If an expat decided to move back to the UK then will british companies look favourably on Dubai work experience? I mean is it considered to be equivalent to UK work experience?


----------



## Ogri750 (Feb 14, 2008)

I would imagine it would all depend on the field of work.

Personally, I am in construction, and it does seem to have a very positive bearing on UK companies. Maybe this is purely on the scale of construction that is undertaken here.

Ultimately, work is work, but having on your cv that you were the project manager on a 300 million dirham project (£50 million) is surely only going to be a positive.


----------



## crazymazy1980 (Aug 2, 2008)

Sean2008 said:


> If an expat decided to move back to the UK then will british companies look favourably on Dubai work experience? I mean is it considered to be equivalent to UK work experience?


I would say it's going to look better than worse. The sort of person who is able to completely relocate his/her whole life, work in an alien and multi-cultural environment and on some big projects is going to have a CV that sticks out amongst the pile.

...well I hope it will


----------



## Maz25 (Jul 6, 2008)

crazymazy1980 said:


> I would say it's going to look better than worse. The sort of person who is able to completely relocate his/her whole life, work in an alien and multi-cultural environment and on some big projects in is going to have a CV that sticks out amongst the pile.
> 
> ...well I hope it will


True! Experience is only ever viewed favourably. I don't think that it makes any difference (it shouldn't anyway!) where you acquired your experience. The fact that you are experienced and can get the job done should be all that matters.
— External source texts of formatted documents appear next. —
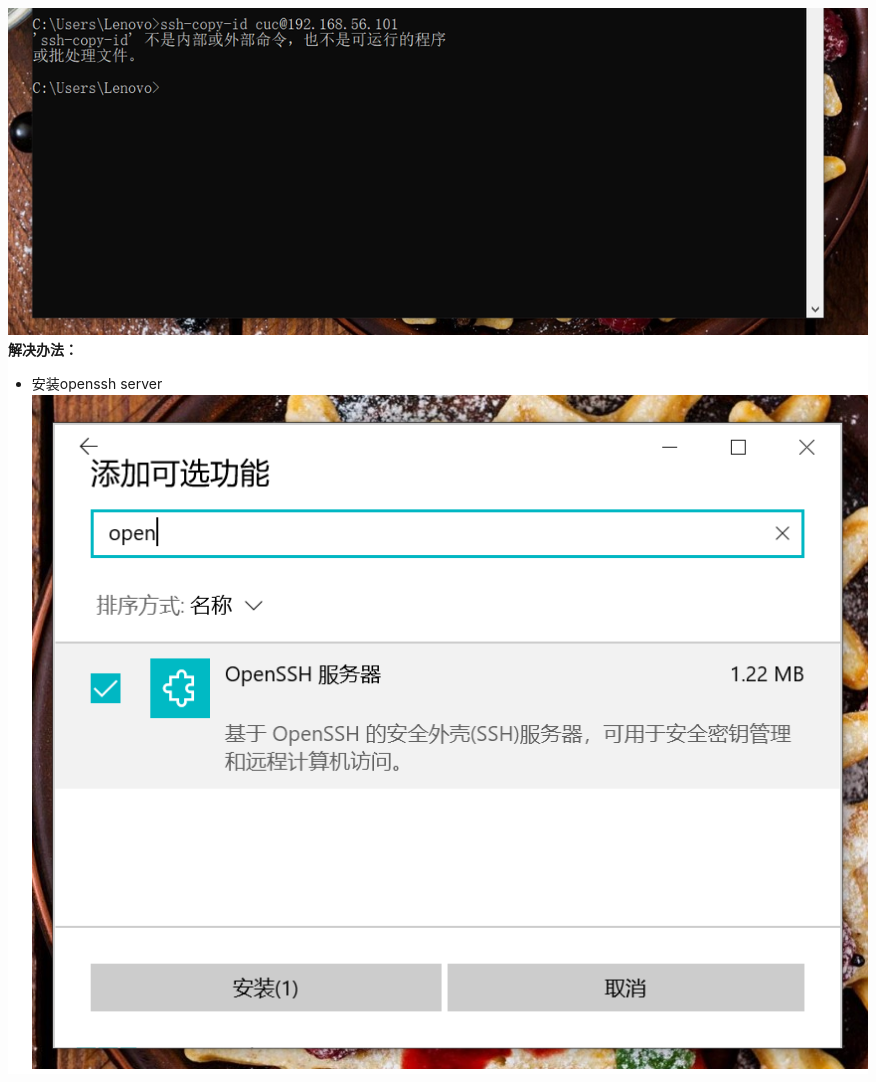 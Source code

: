   ![ssh-copy-id报错](.\img\ssh-copy-id报错.png)  
  **解决办法：**   
  - 安装openssh server  
  ![安装openssh](.\img\安装openssh.png)   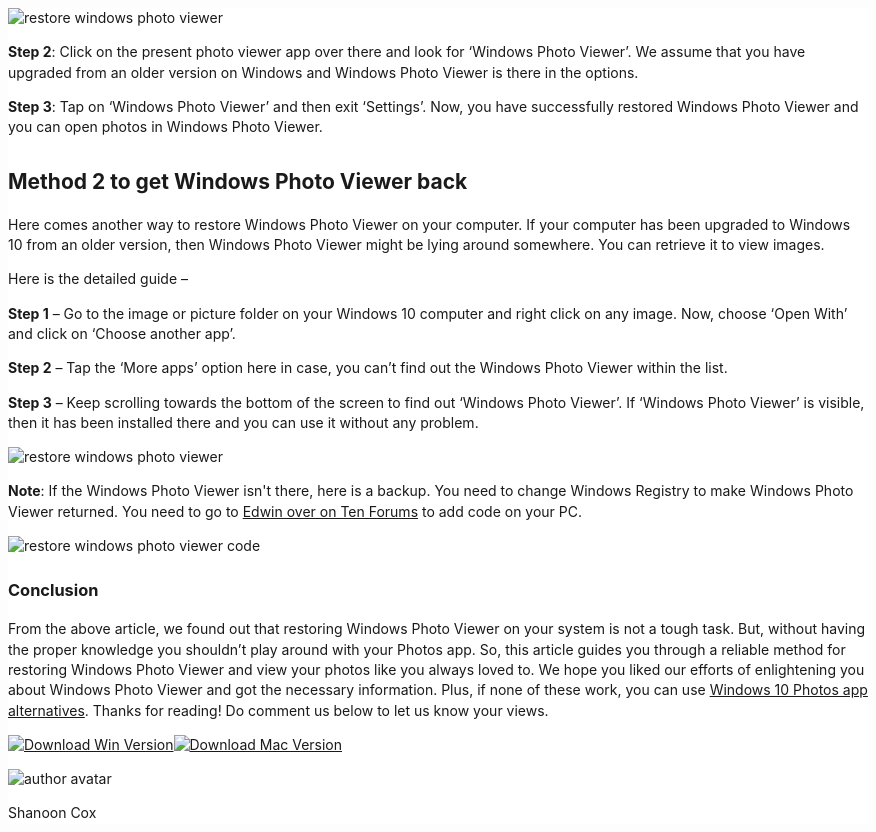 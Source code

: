 ![restore windows photo viewer](https://images.wondershare.com/filmora/article-images/restore-windows-photo-viewer.jpg)

**Step 2**: Click on the present photo viewer app over there and look for ‘Windows Photo Viewer’. We assume that you have upgraded from an older version on Windows and Windows Photo Viewer is there in the options.

**Step 3**: Tap on ‘Windows Photo Viewer’ and then exit ‘Settings’. Now, you have successfully restored Windows Photo Viewer and you can open photos in Windows Photo Viewer.

## Method 2 to get Windows Photo Viewer back

Here comes another way to restore Windows Photo Viewer on your computer. If your computer has been upgraded to Windows 10 from an older version, then Windows Photo Viewer might be lying around somewhere. You can retrieve it to view images.

Here is the detailed guide –

**Step 1** – Go to the image or picture folder on your Windows 10 computer and right click on any image. Now, choose ‘Open With’ and click on ‘Choose another app’.

**Step 2** – Tap the ‘More apps’ option here in case, you can’t find out the Windows Photo Viewer within the list.

**Step 3** – Keep scrolling towards the bottom of the screen to find out ‘Windows Photo Viewer’. If ‘Windows Photo Viewer’ is visible, then it has been installed there and you can use it without any problem.

![restore windows photo viewer](https://images.wondershare.com/filmora/article-images/restore-windows-photo-viewer-back.jpg)

**Note**: If the Windows Photo Viewer isn't there, here is a backup. You need to change Windows Registry to make Windows Photo Viewer returned. You need to go to [Edwin over on Ten Forums](https://www.tenforums.com/software-apps/8930-windows-photo-viewer-gone-2.html#post290818) to add code on your PC.

![restore windows photo viewer code](https://images.wondershare.com/filmora/article-images/restore-windows-photo-viewer-code.jpg)

### Conclusion

From the above article, we found out that restoring Windows Photo Viewer on your system is not a tough task. But, without having the proper knowledge you shouldn’t play around with your Photos app. So, this article guides you through a reliable method for restoring Windows Photo Viewer and view your photos like you always loved to. We hope you liked our efforts of enlightening you about Windows Photo Viewer and got the necessary information. Plus, if none of these work, you can use [Windows 10 Photos app alternatives](https://tools.techidaily.com/wondershare/filmora/download/). Thanks for reading! Do comment us below to let us know your views.

[![Download Win Version](https://images.wondershare.com/filmora/guide/download-btn-win.jpg)](https://tools.techidaily.com/wondershare/filmora/download/)[![Download Mac Version](https://images.wondershare.com/filmora/guide/download-btn-mac.jpg)](https://tools.techidaily.com/wondershare/filmora/download/)

![author avatar](https://images.wondershare.com/filmora/article-images/shannon-cox.jpg)

Shanoon Cox
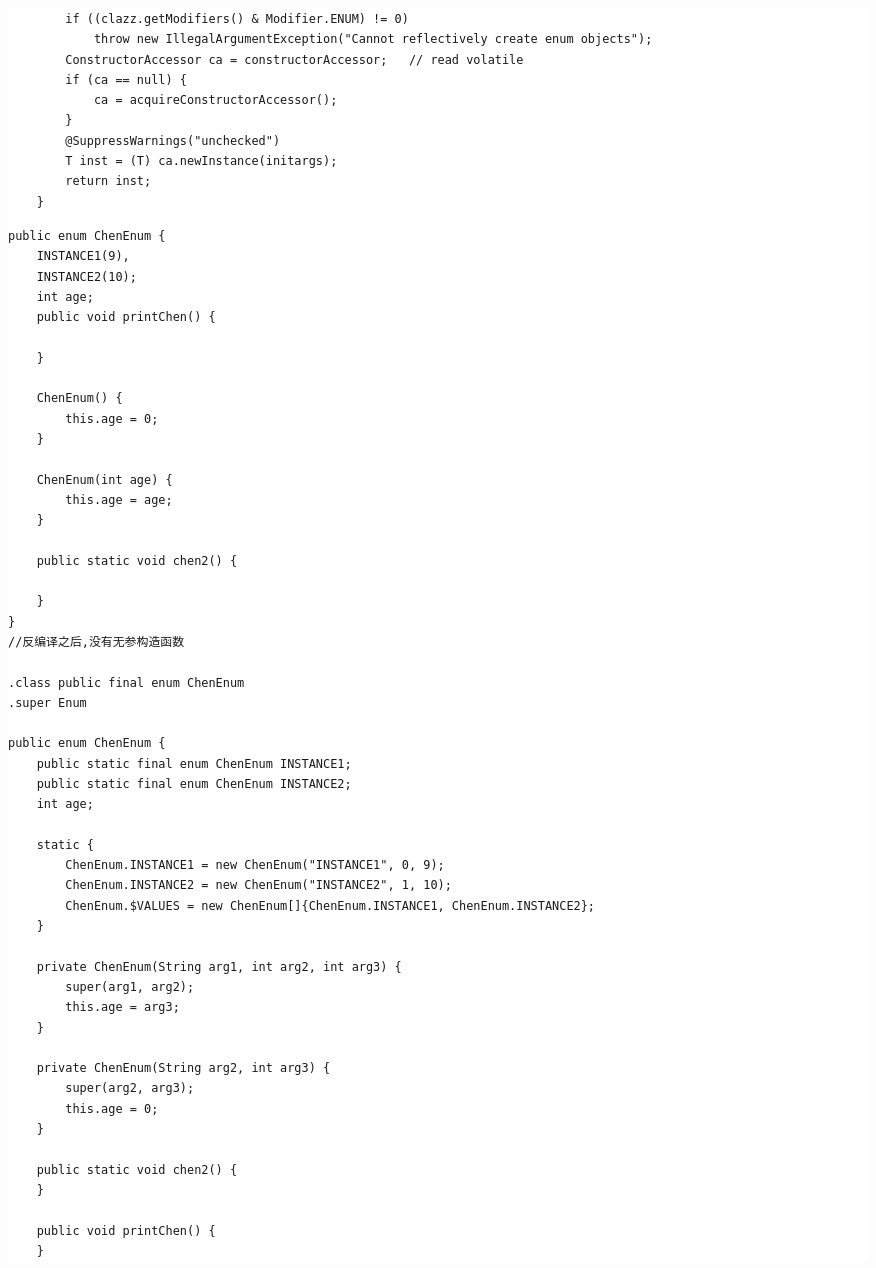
 ```
        if ((clazz.getModifiers() & Modifier.ENUM) != 0)
            throw new IllegalArgumentException("Cannot reflectively create enum objects");
        ConstructorAccessor ca = constructorAccessor;   // read volatile
        if (ca == null) {
            ca = acquireConstructorAccessor();
        }
        @SuppressWarnings("unchecked")
        T inst = (T) ca.newInstance(initargs);
        return inst;
    }
```

```
public enum ChenEnum {
    INSTANCE1(9),
    INSTANCE2(10);
    int age;
    public void printChen() {

    }

    ChenEnum() {
        this.age = 0;
    }

    ChenEnum(int age) {
        this.age = age;
    }

    public static void chen2() {

    }
}
//反编译之后,没有无参构造函数

.class public final enum ChenEnum
.super Enum

public enum ChenEnum {
    public static final enum ChenEnum INSTANCE1;
    public static final enum ChenEnum INSTANCE2;
    int age;

    static {
        ChenEnum.INSTANCE1 = new ChenEnum("INSTANCE1", 0, 9);
        ChenEnum.INSTANCE2 = new ChenEnum("INSTANCE2", 1, 10);
        ChenEnum.$VALUES = new ChenEnum[]{ChenEnum.INSTANCE1, ChenEnum.INSTANCE2};
    }

    private ChenEnum(String arg1, int arg2, int arg3) {
        super(arg1, arg2);
        this.age = arg3;
    }

    private ChenEnum(String arg2, int arg3) {
        super(arg2, arg3);
        this.age = 0;
    }

    public static void chen2() {
    }

    public void printChen() {
    }
```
I do agree with Ogri though that if you are in construction, Dubai experience is definitely a plus!


----------



## Shinjuku (Jul 12, 2008)

Generally yes, but you'll still need to be able to 'sell' to the UK company that the experience you gained from working in Dubai is relevant and has added value to your CV.

While any overseas experience will always be looked upon favourably, there's a chance that it can be viewed as too different to how UK operates to be of practical value to the company if you don't package it right.


----------



## greatexpectations (Aug 5, 2008)

Shinjuku said:


> Generally yes, but you'll still need to be able to 'sell' to the UK company that the experience you gained from working in Dubai is relevant and has added value to your CV.
> 
> While any overseas experience will always be looked upon favourably, there's a chance that it can be viewed as too different to how UK operates to be of practical value to the company if you don't package it right.


there was also a perception in the past that the middle east attracted people who couldn't succeed back home... you should be aware of this.

things have changed a lot in recent years though, and i certainly see it as a positive career move....not a 'chase the cash.... park and ride'...if you follow me?


----------